WORK TO COMPLETE
Count the lines containing "save" in the entries underneath, and state that count without anything else.

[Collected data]
:::
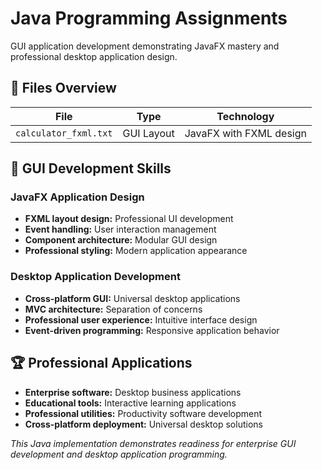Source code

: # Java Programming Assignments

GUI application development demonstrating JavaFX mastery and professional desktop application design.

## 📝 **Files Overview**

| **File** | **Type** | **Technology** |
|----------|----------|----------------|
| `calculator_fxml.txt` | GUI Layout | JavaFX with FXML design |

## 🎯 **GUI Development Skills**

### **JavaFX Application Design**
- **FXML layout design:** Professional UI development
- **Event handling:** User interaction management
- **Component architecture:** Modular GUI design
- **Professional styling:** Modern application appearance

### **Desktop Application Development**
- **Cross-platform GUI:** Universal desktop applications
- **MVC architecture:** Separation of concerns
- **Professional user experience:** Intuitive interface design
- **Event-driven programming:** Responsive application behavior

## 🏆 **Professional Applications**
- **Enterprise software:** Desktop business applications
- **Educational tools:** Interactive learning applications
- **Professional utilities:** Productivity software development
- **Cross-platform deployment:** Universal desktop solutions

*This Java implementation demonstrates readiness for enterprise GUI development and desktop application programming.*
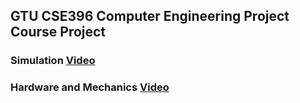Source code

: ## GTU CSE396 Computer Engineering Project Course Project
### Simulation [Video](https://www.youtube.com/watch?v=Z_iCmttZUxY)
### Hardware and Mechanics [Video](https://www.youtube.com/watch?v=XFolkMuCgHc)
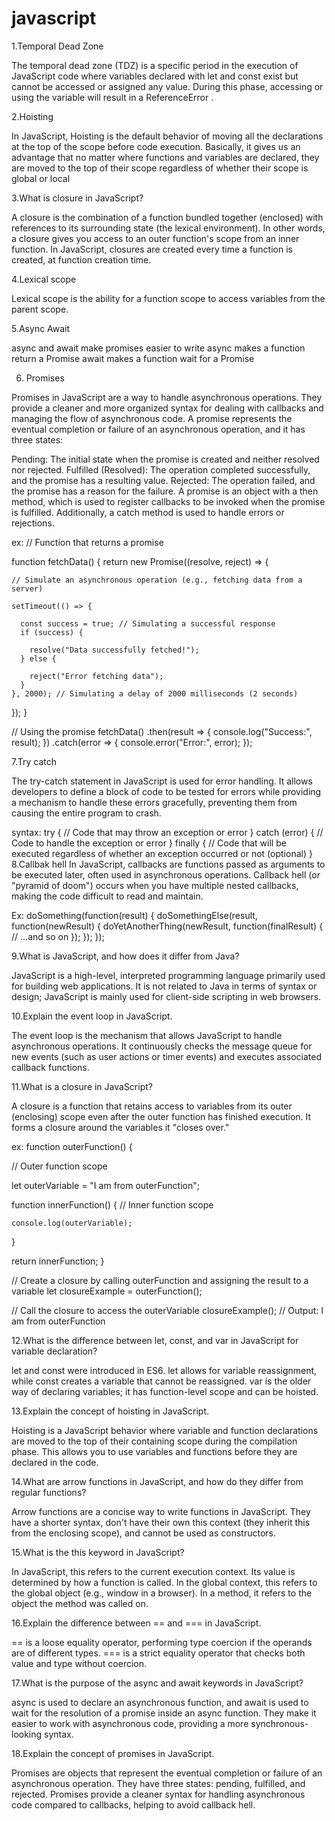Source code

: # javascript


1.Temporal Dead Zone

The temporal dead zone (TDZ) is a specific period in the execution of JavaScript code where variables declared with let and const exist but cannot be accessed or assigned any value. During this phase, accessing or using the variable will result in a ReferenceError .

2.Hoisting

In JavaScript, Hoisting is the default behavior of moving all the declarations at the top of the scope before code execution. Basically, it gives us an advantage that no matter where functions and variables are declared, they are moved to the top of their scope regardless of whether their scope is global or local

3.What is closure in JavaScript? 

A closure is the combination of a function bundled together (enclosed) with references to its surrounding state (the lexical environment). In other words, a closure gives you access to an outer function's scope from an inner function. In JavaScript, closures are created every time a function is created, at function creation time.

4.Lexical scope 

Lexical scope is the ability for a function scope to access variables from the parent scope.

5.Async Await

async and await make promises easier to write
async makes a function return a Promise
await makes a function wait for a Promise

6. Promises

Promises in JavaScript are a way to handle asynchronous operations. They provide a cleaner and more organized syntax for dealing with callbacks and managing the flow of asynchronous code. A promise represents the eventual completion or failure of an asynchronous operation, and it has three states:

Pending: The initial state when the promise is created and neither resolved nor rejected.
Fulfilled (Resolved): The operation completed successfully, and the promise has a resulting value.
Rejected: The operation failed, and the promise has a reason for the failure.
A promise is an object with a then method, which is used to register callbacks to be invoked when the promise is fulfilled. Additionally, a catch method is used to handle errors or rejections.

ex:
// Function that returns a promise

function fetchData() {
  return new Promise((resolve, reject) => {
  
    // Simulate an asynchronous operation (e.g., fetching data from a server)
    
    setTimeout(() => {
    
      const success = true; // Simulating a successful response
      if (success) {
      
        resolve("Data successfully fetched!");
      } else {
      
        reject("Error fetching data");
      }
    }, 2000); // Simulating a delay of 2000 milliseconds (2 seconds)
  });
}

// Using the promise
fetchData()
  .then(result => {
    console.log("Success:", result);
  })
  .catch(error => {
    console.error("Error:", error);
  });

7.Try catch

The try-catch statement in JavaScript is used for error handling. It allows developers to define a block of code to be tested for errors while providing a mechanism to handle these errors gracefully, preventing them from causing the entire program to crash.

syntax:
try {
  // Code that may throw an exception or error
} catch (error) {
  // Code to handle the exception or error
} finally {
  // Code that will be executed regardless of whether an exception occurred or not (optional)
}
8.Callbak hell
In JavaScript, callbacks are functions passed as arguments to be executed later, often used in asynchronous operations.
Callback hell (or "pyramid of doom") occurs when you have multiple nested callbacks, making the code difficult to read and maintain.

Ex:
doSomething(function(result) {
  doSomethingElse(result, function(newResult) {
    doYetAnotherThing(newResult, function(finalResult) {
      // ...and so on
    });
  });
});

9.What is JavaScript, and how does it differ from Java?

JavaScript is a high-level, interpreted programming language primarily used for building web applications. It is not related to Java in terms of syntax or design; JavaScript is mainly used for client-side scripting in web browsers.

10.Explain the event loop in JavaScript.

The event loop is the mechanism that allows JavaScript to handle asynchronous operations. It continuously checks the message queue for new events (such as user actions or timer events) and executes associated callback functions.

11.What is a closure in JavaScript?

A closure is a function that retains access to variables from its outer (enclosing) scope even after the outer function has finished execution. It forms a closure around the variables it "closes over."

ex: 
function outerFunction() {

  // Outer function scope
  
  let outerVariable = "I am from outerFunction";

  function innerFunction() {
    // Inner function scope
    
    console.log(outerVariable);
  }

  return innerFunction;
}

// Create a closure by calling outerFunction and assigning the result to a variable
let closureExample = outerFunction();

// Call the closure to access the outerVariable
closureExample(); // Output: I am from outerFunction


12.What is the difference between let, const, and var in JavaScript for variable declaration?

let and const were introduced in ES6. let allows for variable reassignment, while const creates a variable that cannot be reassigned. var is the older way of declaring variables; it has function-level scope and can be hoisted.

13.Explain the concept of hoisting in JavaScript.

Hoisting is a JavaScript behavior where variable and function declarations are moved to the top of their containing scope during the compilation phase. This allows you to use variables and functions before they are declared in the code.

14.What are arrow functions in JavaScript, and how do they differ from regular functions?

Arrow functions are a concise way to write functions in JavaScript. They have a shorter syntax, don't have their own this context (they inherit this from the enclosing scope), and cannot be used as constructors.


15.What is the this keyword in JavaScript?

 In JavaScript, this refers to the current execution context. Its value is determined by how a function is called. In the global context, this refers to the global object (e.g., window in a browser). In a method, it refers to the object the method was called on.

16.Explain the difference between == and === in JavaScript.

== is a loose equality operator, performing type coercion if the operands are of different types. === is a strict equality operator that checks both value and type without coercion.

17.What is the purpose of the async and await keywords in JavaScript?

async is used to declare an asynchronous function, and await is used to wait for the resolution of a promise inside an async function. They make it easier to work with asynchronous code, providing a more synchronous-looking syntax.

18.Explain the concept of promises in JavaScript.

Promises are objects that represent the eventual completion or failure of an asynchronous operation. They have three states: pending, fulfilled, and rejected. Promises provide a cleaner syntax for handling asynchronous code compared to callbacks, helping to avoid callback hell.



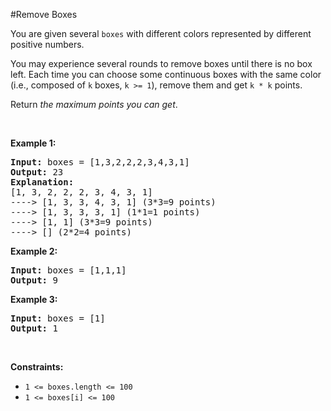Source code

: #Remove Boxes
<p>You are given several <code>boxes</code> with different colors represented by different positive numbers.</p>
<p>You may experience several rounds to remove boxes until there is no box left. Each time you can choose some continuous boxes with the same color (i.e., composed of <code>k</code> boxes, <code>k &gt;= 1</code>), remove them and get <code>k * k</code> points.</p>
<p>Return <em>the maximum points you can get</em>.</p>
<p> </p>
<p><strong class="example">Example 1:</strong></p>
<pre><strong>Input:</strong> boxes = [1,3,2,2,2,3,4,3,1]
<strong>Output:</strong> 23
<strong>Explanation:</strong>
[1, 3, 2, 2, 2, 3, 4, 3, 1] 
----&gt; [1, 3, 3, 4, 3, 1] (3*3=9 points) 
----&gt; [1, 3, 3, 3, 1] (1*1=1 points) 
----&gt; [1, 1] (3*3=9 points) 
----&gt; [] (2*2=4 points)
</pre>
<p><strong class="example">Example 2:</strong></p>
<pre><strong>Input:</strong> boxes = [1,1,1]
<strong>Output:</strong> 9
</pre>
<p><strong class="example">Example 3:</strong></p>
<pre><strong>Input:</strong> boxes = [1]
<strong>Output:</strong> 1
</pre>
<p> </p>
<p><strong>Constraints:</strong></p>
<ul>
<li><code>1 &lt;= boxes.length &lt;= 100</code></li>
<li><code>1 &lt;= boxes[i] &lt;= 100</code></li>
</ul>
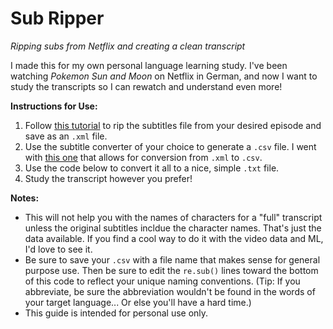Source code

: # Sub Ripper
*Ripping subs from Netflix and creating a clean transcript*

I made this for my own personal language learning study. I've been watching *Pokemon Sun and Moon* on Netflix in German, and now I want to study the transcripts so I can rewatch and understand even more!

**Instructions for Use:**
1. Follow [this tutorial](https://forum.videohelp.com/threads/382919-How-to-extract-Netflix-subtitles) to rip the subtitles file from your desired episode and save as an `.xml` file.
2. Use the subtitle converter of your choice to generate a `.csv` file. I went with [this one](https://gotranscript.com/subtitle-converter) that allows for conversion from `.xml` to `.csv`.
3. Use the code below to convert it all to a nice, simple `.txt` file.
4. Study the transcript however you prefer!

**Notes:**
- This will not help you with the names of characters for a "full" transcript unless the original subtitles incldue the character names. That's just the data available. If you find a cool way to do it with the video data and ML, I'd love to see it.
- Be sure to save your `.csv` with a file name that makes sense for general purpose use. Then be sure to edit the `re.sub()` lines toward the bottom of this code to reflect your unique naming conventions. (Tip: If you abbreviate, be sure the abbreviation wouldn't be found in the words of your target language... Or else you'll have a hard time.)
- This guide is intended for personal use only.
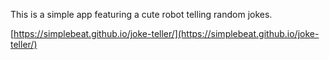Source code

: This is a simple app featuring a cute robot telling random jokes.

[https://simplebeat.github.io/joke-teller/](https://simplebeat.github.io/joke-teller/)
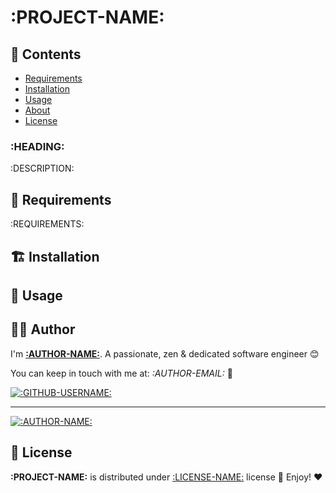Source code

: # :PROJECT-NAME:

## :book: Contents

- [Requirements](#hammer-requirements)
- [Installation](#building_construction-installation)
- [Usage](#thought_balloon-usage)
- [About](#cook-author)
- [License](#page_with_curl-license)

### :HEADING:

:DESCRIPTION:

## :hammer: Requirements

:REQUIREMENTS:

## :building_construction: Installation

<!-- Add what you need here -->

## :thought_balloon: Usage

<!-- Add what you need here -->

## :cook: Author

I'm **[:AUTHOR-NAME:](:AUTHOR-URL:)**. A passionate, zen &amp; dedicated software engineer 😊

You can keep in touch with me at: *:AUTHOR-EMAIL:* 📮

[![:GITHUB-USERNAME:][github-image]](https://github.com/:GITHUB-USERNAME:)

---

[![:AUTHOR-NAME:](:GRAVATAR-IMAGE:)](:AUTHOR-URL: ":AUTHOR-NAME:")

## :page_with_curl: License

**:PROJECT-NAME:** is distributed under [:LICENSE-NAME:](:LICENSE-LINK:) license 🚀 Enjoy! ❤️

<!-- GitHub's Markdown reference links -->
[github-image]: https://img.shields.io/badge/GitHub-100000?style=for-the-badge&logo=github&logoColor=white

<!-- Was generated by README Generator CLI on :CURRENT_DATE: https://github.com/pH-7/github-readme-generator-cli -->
:::
YOUR RESPONSE
2